High-Dimensional Calibration from Swap Regret
Maxwell Fishelson · Noah Golowich · Mehryar Mohri · Jon Schneider
We study the online calibration of multi-dimensional forecasts over an arbitrary convex set $\mathcal{P} \subset \mathbb{R}^d$ relative to an arbitrary norm $\Vert\cdot\Vert$. We connect this with the problem of external regret minimization for online linear optimization, showing that if it is possible to guarantee $O(\sqrt{\rho T})$ worst-case regret after $T$ rounds when actions are drawn from $\mathcal{P}$ and losses are drawn from the dual $\Vert \cdot \Vert_*$ unit norm ball, then it is also possible to obtain $\epsilon$-calibrated forecasts after $T = \exp(O(\rho /\epsilon^2))$ rounds.
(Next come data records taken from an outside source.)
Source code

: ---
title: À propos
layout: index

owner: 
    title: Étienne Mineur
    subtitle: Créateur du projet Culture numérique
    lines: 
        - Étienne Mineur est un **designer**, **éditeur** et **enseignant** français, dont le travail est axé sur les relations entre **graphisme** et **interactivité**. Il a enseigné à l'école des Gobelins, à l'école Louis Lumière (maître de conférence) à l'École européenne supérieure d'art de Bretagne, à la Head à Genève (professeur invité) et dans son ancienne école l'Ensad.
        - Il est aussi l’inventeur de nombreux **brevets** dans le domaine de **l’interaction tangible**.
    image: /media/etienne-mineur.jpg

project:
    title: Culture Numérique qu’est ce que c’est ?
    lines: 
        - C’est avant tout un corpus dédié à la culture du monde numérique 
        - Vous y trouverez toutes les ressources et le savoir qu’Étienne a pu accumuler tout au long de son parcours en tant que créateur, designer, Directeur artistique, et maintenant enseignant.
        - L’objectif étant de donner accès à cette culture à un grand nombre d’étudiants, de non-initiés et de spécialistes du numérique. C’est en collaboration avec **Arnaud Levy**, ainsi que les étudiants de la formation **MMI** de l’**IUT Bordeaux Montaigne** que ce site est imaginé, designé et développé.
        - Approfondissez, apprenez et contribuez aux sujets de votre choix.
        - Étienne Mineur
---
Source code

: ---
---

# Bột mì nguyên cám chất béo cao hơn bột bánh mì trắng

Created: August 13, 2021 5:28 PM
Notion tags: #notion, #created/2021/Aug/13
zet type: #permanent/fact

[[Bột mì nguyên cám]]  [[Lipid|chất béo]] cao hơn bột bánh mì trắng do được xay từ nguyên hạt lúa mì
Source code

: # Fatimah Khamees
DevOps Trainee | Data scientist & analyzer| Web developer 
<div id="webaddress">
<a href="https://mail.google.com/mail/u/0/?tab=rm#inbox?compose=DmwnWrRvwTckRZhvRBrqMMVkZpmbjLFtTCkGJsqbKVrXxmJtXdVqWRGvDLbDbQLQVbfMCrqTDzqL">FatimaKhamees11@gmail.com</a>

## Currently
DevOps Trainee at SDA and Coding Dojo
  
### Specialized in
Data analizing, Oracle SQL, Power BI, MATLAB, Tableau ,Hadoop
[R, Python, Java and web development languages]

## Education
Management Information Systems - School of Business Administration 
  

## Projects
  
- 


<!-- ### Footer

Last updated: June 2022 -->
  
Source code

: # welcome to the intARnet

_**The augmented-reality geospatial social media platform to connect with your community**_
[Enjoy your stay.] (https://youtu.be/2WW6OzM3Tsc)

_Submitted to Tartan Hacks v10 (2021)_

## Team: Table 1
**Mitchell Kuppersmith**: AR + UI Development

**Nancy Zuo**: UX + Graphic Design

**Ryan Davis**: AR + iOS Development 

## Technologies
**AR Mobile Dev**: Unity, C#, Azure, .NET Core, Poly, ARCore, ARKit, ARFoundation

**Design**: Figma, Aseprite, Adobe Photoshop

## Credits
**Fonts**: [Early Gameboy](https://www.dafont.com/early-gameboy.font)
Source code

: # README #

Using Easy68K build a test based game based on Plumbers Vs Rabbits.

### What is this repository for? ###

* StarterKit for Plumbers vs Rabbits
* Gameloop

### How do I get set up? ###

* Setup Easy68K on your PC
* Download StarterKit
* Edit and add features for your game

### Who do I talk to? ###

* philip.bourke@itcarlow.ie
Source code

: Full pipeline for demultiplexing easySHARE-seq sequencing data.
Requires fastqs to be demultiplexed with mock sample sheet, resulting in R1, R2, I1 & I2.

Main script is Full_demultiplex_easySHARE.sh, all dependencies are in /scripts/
When $\mathcal{P}$ is the $d$-dimensional simplex and $\Vert \cdot \Vert$ is the $\ell_1$-norm, the existence of $O(\sqrt{T\log d})$ algorithms for learning with experts implies that it is possible to obtain $\epsilon$-calibrated forecasts after $T = \exp(O(\log{d}/\epsilon^2)) = d^{O(1/\epsilon^2)}$ rounds, recovering a recent result of Peng 2025. Interestingly, our algorithm obtains this guarantee without requiring access to any online linear optimization subroutine or knowledge of the optimal rate $\rho$ -- in fact, our algorithm is identical for every setting of $\mathcal{P}$ and $\Vert \cdot \Vert$. Instead, we show that the optimal regularizer for the above OLO problem can be used to upper bound the above calibration error by a swap regret, which we then minimize by running the recent TreeSwap algorithm with Follow-The-Leader as a subroutine. The resulting algorithm is highly efficient and plays a distribution over simple averages of past observations in each round. Finally, we prove that any online calibration algorithm that guarantees $\epsilon T$ $\ell_1$-calibration error over the $d$-dimensional simplex requires $T \geq \exp(\mathrm{poly}(1/\epsilon))$ (assuming $d \geq \mathrm{poly}(1/\epsilon)$). This strengthens the corresponding $d^{\Omega(\log{1/\epsilon})}$ lower bound of Peng 2025, and shows that an exponential dependence on $1/\epsilon$ is necessary.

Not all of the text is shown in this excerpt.